Beheading of 9-year-old Afghan girl prompts huge protests

Demonstrations have broken out in cities across Afghanistan this week in the wake of the massacre of seven people from the Hazara ethnic minority. The decapitated bodies of four men, two women and a child were found Saturday in a rural town in the southern province of Zabul. The attacks were carried out by militants who some suspect are linked to the Islamic State.

Marchers in Kabul on Wednesday walked for almost four hours with the coffins of the victims, which included the body of Shukria, a 9-year-old girl. They chanted slogans against the government, the Taliban and neighboring Pakistan, which is seen as having a hand in Afghanistan’s Islamist insurgency. Some protesters attempted to storm the presidential compound.

As The Washington Post’s Sayed Salahuddin reported, the demonstrations “highlighted growing discontent at the government’s inability” to deal with the threat of the militants and cast a spotlight on the grievances and unease of the Hazaras, the vast majority of whom are Shiite Muslims and fear further attacks from Sunni militants.

In Pakistan’s Baluchistan province, which borders Afghanistan, dozens of Hazaras have been killed in terorrist attacks over the past decade.

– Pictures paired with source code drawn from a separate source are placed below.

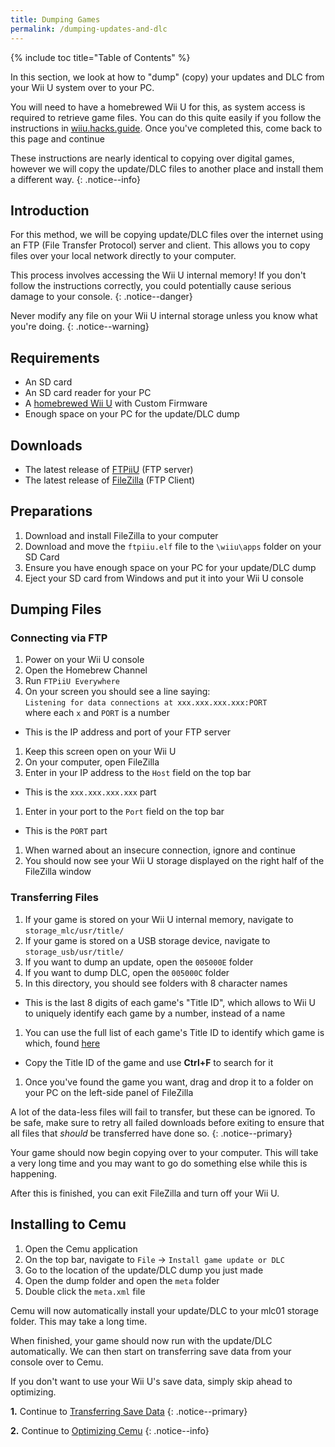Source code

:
 ```yaml
---
title: Dumping Games
permalink: /dumping-updates-and-dlc
---
```


{% include toc title="Table of Contents" %}

In this section, we look at how to "dump" (copy) your updates and DLC from your Wii U system over to your PC.

You will need to have a homebrewed Wii U for this, as system access is required to retrieve game files. You can do this quite easily if you follow the instructions in [wiiu.hacks.guide](https://wiiu.hacks.guide/). Once you've completed this, come back to this page and continue

These instructions are nearly identical to copying over digital games, however we will copy the update/DLC files to another place and install them a different way.
{: .notice--info}

## Introduction

For this method, we will be copying update/DLC files over the internet using an FTP (File Transfer Protocol) server and client. This allows you to copy files over your local network directly to your computer.

This process involves accessing the Wii U internal memory! If you don't follow the instructions correctly, you could potentially cause serious damage to your console.
{: .notice--danger}

Never modify any file on your Wii U internal storage unless you know what you're doing.
{: .notice--warning}

## Requirements

- An SD card
- An SD card reader for your PC
- A [homebrewed Wii U](https://wiiu.hacks.guide/) with Custom Firmware
- Enough space on your PC for the update/DLC dump

## Downloads

- The latest release of [FTPiiU](https://github.com/FIX94/ftpiiu/releases) (FTP server)
- The latest release of [FileZilla](https://filezilla-project.org/download.php?show_all=1) (FTP Client)

## Preparations

1. Download and install FileZilla to your computer
1. Download and move the `ftpiiu.elf` file to the `\wiiu\apps` folder on your SD Card
1. Ensure you have enough space on your PC for your update/DLC dump
1. Eject your SD card from Windows and put it into your Wii U console

## Dumping Files

### Connecting via FTP

1. Power on your Wii U console
1. Open the Homebrew Channel
1. Run `FTPiiU Everywhere`
1. On your screen you should see a line saying:<br>
    `Listening for data connections at xxx.xxx.xxx.xxx:PORT`<br>
    where each `x` and `PORT` is a number
  - This is the IP address and port of your FTP server
1. Keep this screen open on your Wii U
1. On your computer, open FileZilla
1. Enter in your IP address to the `Host` field on the top bar
  - This is the `xxx.xxx.xxx.xxx` part
1. Enter in your port to the `Port` field on the top bar
  - This is the `PORT` part
1. When warned about an insecure connection, ignore and continue
1. You should now see your Wii U storage displayed on the right half of the FileZilla window

### Transferring Files

1. If your game is stored on your Wii U internal memory, navigate to `storage_mlc/usr/title/`
1. If your game is stored on a USB storage device, navigate to `storage_usb/usr/title/`
1. If you want to dump an update, open the `005000E` folder
1. If you want to dump DLC, open the `005000C` folder
1. In this directory, you should see folders with 8 character names
  - This is the last 8 digits of each game's "Title ID", which allows to Wii U to uniquely identify each game by a number, instead of a name
1. You can use the full list of each game's Title ID to identify which game is which, found [here](http://wiiubrew.org/wiki/Title_database#00050000:_eShop_and_disc_titles)
  - Copy the Title ID of the game and use **Ctrl+F** to search for it
1. Once you've found the game you want, drag and drop it to a folder on your PC on the left-side panel of FileZilla

A lot of the data-less files will fail to transfer, but these can be ignored. To be safe, make sure to retry all failed downloads before exiting to ensure that all files that _should_ be transferred have done so.
{: .notice--primary}

Your game should now begin copying over to your computer. This will take a very long time and you may want to go do something else while this is happening.

After this is finished, you can exit FileZilla and turn off your Wii U.

## Installing to Cemu

1. Open the Cemu application
1. On the top bar, navigate to `File` -> `Install game update or DLC`
1. Go to the location of the update/DLC dump you just made
1. Open the dump folder and open the `meta` folder
1. Double click the `meta.xml` file

Cemu will now automatically install your update/DLC to your mlc01 storage folder. This may take a long time.

When finished, your game should now run with the update/DLC automatically. We can then start on transferring save data from your console over to Cemu.

If you don't want to use your Wii U's save data, simply skip ahead to optimizing.

**1.** Continue to [Transferring Save Data](transferring-save-data)
{: .notice--primary}

**2.** Continue to [Optimizing Cemu](optimizing-cemu)
{: .notice--info}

It’s not entirely clear who carried out the abduction and killing of Shukria and the six other Hazaras. The government has cast doubt on the purported connection to the Islamic State, which had been made by provincial officials. The area south of Kabul where the victims lived is home to a number of Taliban factions, some at odds with one another.

“The deliberate murder of civilian hostages, including women and children, is particularly abhorrent,” Nicholas Haysom, the United Nations’ top official in Afghanistan, told reporters. “These senseless murders may amount to war crimes, and the perpetrators must be held accountable.”

Whoever the culprits are, the killings have set off a fire in the country and put pressure on President Ashraf Ghani to respond.

But the targeting of the Hazaras, a community that traces its roots to the medieval invasions of the Mongols, is a long-running crisis. Earlier this year, The Washington Post’s Sudarsan Raghavan reported on the uncertain fate of dozens of ethnic Hazaras forcibly removed from buses by suspected Taliban militants and taken captive.

“We don’t know what our sin is,” a relative of one of the passengers told Raghavan. “From one side, they are targeting us. And from the other side, the government is not helping us.”